# [Saved entries]

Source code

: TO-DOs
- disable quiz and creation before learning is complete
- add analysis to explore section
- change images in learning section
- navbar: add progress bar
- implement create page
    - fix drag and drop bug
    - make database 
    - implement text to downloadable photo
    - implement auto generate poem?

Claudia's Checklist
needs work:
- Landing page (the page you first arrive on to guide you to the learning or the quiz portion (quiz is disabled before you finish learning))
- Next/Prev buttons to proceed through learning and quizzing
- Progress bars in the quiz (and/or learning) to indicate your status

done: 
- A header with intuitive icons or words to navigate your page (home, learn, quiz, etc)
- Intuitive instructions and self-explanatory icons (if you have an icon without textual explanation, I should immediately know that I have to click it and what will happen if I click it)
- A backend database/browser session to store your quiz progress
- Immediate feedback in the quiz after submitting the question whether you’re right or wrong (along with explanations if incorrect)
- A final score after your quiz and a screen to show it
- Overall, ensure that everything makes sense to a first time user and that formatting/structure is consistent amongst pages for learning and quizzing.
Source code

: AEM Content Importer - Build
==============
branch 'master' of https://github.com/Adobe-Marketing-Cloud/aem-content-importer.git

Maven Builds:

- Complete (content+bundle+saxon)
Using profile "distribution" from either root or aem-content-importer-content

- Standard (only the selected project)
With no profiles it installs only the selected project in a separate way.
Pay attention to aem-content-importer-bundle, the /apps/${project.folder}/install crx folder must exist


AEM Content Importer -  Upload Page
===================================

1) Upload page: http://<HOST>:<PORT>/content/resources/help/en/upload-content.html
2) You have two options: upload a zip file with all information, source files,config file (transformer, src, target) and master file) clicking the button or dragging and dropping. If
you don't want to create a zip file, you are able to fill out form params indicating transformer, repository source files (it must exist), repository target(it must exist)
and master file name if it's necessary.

# [What you need to do]
Search the data for "selected" and list every line in which it occurs.

# [Output below]
- Standard (only the selected project)
With no profiles it installs only the selected project in a separate way.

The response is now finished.